> _PROBLEM REQUIREMENTS_
Exactly how many lines in the listing contain "providers"? Respond with the number and nothing more.

> _GIVEN DATA_

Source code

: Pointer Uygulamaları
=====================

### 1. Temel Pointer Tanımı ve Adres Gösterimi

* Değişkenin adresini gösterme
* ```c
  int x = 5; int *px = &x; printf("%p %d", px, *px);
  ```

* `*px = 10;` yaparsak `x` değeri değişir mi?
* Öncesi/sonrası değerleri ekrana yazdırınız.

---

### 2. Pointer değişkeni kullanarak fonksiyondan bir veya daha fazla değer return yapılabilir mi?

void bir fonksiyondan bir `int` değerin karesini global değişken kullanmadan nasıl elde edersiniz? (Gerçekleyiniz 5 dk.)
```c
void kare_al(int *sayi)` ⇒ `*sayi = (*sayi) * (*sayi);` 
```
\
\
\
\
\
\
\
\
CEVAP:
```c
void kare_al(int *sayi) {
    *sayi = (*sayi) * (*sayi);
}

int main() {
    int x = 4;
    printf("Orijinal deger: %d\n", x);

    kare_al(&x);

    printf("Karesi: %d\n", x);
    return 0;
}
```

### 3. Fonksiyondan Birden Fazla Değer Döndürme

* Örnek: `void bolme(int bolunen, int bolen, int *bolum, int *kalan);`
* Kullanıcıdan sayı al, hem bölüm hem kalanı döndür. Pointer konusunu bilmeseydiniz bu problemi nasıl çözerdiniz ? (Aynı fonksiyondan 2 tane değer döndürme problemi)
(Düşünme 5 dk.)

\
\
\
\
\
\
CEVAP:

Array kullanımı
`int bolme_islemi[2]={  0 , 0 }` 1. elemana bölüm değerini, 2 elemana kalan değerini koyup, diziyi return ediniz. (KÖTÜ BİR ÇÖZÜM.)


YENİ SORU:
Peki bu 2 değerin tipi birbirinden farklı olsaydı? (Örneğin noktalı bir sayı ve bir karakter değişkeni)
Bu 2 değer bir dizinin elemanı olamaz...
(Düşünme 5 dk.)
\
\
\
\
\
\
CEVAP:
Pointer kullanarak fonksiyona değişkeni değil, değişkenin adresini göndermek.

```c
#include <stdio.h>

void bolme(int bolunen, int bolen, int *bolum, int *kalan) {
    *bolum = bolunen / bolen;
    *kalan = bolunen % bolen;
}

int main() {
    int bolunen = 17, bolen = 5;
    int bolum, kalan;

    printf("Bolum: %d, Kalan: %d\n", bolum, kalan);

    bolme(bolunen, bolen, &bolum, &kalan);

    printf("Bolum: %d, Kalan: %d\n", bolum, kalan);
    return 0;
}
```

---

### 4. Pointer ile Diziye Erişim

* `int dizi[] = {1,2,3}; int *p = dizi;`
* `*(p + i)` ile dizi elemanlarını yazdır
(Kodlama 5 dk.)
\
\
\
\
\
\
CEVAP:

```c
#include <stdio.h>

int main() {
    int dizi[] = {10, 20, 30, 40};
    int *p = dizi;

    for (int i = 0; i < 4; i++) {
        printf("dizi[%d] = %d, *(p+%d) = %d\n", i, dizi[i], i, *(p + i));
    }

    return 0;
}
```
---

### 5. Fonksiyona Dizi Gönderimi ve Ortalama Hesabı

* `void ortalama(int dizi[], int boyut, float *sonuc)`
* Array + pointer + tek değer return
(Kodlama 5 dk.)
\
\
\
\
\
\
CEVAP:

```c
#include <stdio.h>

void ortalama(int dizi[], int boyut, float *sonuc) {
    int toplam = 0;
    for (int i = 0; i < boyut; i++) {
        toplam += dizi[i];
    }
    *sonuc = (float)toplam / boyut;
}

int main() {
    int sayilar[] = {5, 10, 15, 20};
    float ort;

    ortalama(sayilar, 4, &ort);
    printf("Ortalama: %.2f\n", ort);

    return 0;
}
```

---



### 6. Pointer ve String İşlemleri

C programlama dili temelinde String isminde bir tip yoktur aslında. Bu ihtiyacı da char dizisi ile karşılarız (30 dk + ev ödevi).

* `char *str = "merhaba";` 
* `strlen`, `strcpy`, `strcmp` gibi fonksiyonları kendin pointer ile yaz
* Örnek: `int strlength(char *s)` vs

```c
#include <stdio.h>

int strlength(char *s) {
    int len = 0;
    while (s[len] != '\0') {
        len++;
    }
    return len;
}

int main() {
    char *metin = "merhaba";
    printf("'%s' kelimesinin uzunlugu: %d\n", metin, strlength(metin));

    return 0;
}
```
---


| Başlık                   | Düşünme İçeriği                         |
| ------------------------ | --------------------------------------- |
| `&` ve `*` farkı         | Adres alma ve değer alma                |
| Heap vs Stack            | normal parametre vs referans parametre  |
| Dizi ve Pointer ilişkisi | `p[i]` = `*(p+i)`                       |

--

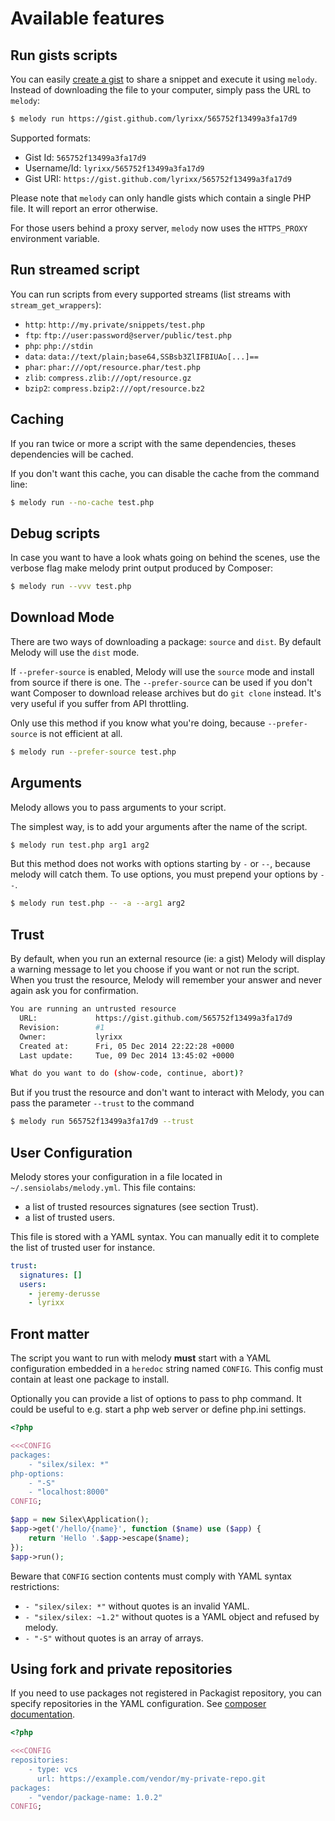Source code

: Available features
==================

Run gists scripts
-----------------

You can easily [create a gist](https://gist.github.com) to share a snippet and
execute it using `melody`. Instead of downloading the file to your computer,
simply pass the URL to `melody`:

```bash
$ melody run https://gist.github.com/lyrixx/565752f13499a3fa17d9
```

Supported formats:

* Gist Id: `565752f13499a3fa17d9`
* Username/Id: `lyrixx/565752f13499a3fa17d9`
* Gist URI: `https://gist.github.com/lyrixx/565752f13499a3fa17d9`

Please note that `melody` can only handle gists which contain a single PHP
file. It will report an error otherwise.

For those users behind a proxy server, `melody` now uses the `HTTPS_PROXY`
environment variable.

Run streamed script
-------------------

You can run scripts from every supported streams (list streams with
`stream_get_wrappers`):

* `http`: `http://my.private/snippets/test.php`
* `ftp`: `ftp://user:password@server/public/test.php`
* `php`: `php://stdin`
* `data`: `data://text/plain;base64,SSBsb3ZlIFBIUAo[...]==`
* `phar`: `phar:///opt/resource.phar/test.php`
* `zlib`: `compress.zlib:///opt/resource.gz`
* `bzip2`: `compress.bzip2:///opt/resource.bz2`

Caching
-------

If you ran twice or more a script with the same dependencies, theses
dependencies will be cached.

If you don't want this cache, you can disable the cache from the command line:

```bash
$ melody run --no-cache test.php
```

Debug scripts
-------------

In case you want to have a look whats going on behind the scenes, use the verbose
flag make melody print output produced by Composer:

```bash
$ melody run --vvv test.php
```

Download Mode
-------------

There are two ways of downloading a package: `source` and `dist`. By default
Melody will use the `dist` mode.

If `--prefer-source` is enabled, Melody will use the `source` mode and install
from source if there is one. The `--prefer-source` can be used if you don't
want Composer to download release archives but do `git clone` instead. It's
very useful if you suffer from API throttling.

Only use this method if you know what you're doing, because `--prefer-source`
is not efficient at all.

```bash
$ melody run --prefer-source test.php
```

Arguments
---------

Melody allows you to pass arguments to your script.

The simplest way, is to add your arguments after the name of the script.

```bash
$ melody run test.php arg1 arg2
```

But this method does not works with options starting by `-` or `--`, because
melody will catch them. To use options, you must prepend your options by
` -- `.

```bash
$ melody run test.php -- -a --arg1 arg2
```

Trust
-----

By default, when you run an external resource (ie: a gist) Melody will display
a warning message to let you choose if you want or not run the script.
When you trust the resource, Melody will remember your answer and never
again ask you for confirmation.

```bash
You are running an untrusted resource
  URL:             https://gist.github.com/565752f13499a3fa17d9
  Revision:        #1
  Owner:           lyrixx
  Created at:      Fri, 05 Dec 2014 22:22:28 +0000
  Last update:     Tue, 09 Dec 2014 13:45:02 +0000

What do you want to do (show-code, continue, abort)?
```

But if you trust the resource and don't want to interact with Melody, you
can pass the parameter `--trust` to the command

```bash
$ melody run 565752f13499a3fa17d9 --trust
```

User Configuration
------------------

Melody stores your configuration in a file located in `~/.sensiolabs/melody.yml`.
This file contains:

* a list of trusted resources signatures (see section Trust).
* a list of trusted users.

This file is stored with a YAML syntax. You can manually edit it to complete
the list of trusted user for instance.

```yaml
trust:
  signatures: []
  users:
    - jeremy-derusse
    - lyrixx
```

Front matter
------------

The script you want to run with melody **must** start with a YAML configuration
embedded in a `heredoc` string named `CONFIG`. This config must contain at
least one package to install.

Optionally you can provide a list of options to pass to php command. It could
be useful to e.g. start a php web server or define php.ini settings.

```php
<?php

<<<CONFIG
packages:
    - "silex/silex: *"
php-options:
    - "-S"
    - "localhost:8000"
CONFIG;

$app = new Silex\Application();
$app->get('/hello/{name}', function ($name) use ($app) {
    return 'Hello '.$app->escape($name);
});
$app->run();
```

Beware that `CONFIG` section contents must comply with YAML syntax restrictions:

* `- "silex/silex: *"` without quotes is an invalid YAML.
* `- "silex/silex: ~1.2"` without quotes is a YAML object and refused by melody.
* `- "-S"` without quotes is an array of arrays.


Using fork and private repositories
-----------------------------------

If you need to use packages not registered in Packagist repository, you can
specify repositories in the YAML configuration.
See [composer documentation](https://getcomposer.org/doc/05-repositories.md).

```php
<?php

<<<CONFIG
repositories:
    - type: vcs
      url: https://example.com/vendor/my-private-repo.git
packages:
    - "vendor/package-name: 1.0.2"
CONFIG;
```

---

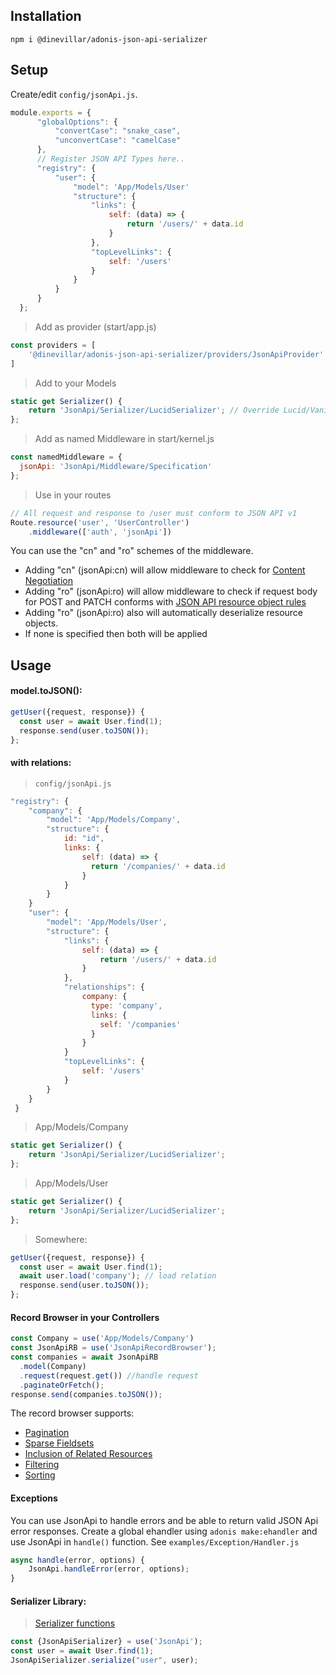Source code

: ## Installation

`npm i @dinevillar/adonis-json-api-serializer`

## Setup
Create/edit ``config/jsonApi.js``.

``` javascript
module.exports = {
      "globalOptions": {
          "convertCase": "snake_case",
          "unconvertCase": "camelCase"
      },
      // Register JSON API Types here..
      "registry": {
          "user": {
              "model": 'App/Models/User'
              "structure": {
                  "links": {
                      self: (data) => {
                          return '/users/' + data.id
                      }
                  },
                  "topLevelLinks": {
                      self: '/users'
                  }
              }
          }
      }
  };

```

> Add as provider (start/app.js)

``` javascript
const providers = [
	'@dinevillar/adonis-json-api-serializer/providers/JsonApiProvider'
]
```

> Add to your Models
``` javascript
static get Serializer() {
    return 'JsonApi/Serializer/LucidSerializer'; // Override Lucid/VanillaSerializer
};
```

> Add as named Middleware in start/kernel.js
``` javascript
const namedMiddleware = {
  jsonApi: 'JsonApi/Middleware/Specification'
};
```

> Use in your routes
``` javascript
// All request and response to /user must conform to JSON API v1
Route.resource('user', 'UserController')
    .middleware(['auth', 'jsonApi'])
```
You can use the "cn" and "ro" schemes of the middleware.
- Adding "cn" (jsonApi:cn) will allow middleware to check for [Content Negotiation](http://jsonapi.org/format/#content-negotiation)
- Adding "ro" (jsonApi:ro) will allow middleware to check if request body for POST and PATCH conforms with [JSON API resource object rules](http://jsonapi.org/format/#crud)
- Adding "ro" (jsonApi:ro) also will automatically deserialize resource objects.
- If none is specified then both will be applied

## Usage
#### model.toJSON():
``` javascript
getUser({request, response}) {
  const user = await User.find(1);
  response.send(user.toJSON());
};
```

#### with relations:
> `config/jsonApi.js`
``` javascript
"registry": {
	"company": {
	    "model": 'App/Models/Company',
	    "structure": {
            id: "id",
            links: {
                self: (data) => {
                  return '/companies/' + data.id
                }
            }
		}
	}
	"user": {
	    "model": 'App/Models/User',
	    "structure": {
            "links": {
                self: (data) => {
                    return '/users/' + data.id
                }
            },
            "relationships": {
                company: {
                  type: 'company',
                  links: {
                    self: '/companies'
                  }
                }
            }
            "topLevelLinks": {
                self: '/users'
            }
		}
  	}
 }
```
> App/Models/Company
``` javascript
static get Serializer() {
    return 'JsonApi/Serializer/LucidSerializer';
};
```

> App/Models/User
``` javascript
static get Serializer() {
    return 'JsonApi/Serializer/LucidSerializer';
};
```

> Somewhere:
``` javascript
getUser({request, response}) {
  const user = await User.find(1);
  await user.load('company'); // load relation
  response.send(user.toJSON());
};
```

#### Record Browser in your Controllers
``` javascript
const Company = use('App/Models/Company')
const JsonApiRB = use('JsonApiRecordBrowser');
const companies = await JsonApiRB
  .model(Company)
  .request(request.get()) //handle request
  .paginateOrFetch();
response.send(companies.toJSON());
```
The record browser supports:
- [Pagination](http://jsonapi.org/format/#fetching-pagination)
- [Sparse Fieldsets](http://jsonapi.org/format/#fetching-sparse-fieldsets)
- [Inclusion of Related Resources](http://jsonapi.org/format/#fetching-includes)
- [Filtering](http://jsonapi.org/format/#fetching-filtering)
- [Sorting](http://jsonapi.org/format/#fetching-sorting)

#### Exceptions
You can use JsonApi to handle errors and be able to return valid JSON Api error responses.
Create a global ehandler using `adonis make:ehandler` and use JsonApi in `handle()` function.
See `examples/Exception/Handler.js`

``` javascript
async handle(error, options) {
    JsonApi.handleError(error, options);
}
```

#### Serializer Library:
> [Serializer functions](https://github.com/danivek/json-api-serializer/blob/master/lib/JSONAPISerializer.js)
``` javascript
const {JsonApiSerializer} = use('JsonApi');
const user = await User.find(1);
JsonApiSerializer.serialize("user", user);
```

> _PROBLEM SOLUTION_
2